Gary - I went to a "Timber College" (Northern AZ) but the same holds for
me... they could barely muster a BS program for Physics and I had
to supplement my curiosity with graduate Math/Chemistry/Enginering
courses while pursuing the Physics on my own and under the
tutelage of my undergrad physics professors ( who all had PhD's
themselves, some from "named Universities") Had *I* gone to a
"named University", maybe I'd be smarter or more well informed or
more capable... but after 30 years at LANL i *rarely* found the
fact of my educatational pedigree to get in my way in any
*practical* way. I learned SO MUCH more in the ensuing work years
it is hard to imagine how a more expensive, "better" education
might have made me more able... maybe sooner or in a more
specialized way.
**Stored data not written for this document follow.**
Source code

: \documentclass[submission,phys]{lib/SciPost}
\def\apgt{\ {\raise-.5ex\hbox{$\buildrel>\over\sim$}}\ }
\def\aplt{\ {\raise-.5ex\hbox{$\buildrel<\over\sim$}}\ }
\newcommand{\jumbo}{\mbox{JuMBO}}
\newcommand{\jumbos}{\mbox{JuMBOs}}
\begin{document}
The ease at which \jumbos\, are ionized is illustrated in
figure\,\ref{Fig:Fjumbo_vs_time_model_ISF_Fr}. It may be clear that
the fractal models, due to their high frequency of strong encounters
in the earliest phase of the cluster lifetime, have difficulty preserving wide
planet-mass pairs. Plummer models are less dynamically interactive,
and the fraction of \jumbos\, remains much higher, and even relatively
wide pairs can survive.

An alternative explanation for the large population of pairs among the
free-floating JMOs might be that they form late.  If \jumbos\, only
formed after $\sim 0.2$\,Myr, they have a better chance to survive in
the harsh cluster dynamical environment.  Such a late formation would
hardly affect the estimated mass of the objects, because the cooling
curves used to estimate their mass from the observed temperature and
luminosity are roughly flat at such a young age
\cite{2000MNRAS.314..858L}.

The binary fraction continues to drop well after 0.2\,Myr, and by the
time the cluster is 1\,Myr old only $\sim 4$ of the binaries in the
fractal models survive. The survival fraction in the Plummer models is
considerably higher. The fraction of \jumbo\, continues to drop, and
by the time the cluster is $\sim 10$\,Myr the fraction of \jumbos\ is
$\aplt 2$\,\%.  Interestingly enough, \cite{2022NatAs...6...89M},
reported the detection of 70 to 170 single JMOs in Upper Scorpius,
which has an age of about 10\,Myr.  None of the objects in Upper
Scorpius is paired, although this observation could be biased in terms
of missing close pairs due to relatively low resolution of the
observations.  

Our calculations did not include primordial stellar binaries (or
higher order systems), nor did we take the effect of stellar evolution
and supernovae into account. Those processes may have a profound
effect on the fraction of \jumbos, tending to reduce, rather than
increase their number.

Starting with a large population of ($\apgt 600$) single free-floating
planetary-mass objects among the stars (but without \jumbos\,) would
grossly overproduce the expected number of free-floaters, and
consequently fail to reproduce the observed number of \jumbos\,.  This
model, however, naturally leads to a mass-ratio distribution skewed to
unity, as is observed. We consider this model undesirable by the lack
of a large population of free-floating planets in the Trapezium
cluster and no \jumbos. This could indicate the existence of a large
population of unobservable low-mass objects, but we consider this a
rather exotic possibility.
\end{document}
I don't begrudge those who had the resources or privilege to go
to ultra expensive schools and in some cases, I think they got
something really special (more as a consequence of a significant
advisor/professor than the school itself). If I *DO* begrudge
them anything, it is the presumption (or sometimes outright
declaration) that their education was proportionally more valuable
or high quality than mine based on how much they spent. My
measly $600/semester made it possible for me to GO to college (I
paid my own way, not grants, not loans, not parents... I worked
and saved and worked). I could have done my first two years a a
community college at $200/semester, and would have if I had to to
make it. Some folks I worked alongside at LANL (and colleagues in
academia, industry, and other labs) often were paying of $100,000
school loans for their education. They felt that the money they
had spent entitled them to extremely high salaries and special
treatment and extra credit on their publications. Maybe it did,
but I was glad I did what I did and I *don't* think most of them
were 2 or 10 times more able or insightful or productive than I
was as they sometimes indicated. My daughter went my route (self-funded, no loans, no grants) but with some tuition scholarships and a little more help from me than I got from my parents, but far from a free ride. She is now 10 years into her career as a Molecular Biologist and has bounced off a glass ceiling or two and is JUST NOW starting to bounce off the academic pedigree snobbery. She has friends from high school or undergrad who took the high/low road of ultra expensive education (she was UCSC/UNM) and some admit that their publications seem to fly through the review process based on their pedigrees. She is a very critical reader of journal articles and is *appalled* at how much "crap" makes it through peer review. I doubt she would claim that researchers from big-name pedigrees do *worse* work than those without, nor that there isn't some bias *toward* more likely being better work, but it is far from clear that her work is in any way inferior to that of those who seem to get a bit of a "free pass" because of their pedigree. I would amend your statement of "a high degree of correlation between academic prowess of an institution and the expertise of it's alumni" to say a "a measureably positive degree of correlation". If I had it all to do over again and resources were not an issue, I would pick my education based on one or two professors, no matter *what* institution they were at.